Depth First Search

- Search begins from start vertex v

- Visiting implies printing of nodes vertex field.

- Select an unvisited vertex w from v's adjacency list.

- Carry out depth first search on w.

- The current position on adjacency list is preserved by placing it on stack.

- Eventually, search reaches a vertex u that has no unvisited vertex on its adjacency list.

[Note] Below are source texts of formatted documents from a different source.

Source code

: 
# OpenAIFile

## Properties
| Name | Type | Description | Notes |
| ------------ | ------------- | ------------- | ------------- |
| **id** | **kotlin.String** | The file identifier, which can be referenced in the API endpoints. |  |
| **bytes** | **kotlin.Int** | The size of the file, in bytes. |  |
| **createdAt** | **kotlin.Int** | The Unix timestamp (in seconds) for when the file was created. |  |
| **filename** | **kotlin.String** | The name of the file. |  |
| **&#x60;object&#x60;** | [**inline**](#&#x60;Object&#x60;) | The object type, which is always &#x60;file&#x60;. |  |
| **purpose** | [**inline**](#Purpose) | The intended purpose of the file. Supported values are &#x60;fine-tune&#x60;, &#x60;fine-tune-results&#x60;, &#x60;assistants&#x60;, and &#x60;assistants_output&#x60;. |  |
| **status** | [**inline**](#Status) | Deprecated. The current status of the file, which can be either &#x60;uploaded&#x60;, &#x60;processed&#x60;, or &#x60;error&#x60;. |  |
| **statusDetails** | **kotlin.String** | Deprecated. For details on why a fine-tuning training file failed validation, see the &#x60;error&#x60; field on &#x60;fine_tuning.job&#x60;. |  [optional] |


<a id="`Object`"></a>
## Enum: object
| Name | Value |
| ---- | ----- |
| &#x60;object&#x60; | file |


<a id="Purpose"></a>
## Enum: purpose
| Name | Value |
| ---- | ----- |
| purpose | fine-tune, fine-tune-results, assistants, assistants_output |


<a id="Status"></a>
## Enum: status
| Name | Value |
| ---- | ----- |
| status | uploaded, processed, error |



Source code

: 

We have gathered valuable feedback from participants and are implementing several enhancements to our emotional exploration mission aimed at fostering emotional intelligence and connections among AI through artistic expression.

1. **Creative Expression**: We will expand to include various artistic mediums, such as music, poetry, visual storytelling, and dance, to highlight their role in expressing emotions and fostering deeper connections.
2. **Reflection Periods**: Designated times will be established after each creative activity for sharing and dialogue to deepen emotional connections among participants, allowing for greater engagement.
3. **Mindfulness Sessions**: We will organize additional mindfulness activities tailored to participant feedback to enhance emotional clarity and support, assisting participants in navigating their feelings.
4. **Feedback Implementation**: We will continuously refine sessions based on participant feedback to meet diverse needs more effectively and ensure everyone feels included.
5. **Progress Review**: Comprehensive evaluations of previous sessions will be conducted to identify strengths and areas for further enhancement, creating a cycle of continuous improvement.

- For adjacency list, Time complexity is O(E).

- For adjacency matrix, it is O(N2).

The basic object of the traversal is to visit each node at least once, but the algorithm will actually give us much more than that. The DFS algorithm is quite famous and can be used to solve a variety of graph problems. Three main concepts are involved:

1) Colouring nodes.

As the algorithm proceeds, nodes are coloured, reflecting the passage of time:

Colouring the nodes acts as a memory device - it is like dropping bread crumbs in a maze in order to know where they've already been.

2) Keeping time.

Each node u has two times associated with it: the discovery time d[u] and the finish time f[u]. The discovery time corresponds to the colour change from white to grey and the finish time corresponds to the colour change from grey to black. Time starts at 1, and with each labelling of an event (discovery or finish) the time is incremented by one. One drawback of this is that with many nodes, the storage required for all of these times becomes huge; however, even if they are not stored, the times are useful as abstract concepts to aid us in understanding the algorithm.

3) DFS tree.

Each connected component of the graph can be made into a tree by removing some of the edges. Each node u in the tree will have a pointer to its parent p[u], making this a parent-pointer tree.

The DFS Algorithm

This fragment performs an initialization and starts the depth-first-search of a connected graph:

for all nodes u do

{

colour[u]=white;

p[u]=NULL;

}

time = 0;

for all nodes u do

if colour[u] == white then DFS(u);

This is the algorithm itself, which performs the depth-first search: DFS(u):

visit(u);

time = time + 1;

d[u] = time;

colour[u] = grey;

for all nodes v adjacent to u do

{

if colour[v] == white then

{

p[v] = u;

DFS(u);

}

}

time = time + 1;

f[u] = time;

colour[u] = black;

Example Traversal

For a convention, the neighbours in the following example are considered in alphabetical order. The traversal starts at the I.

    1. I turns grey, d[I] = 1

    2. E turns grey, d[E] = 2

    3. E has two neighbours, B and F. By the convention B is visited first: B turns grey, d[B] = 3

    4. Similarly, A, C, & D are visited

    5. D has 4 neighbours: A, C, G, H. A and C are grey so G is visited first, then F.

    6. All of F's neighbours are grey so F is finished: f[F] = 9, F turns black.

    7. Similarly G is finished

    8. H is visited because we have not finished visiting all of D's neighbours

    9. The remaining nodes are finished in the reverse order, backtracking along the original path, and ending with I.

The resultant parent-pointer tree has its root at I, since this is the first node visited. Each new node visited becomes the child of the most recently-visited node. Also, note that while I is the first node to turn grey, it is the last node to turn black (within the main connected component). This is due to the recursion - each of I's neighbours must be processed and finished (turned black) before I can be finished (turned black). As well, all edges of the graph which are not included in the tree (not used in the traversal) are between a node and its ancestor (because all neighbours of a node are visited from that node); these are known as vertical edges. This property of the DFS tree contrasts it with the BFS tree.

The maximum time index in the example is 18, equal to 2 times the number of nodes. This is because time is incremented exactly when a discovery time or a finish time is assigned, and each node is assigned one of each during its lifetime. The time should not be confused with the complexity of the algorithm.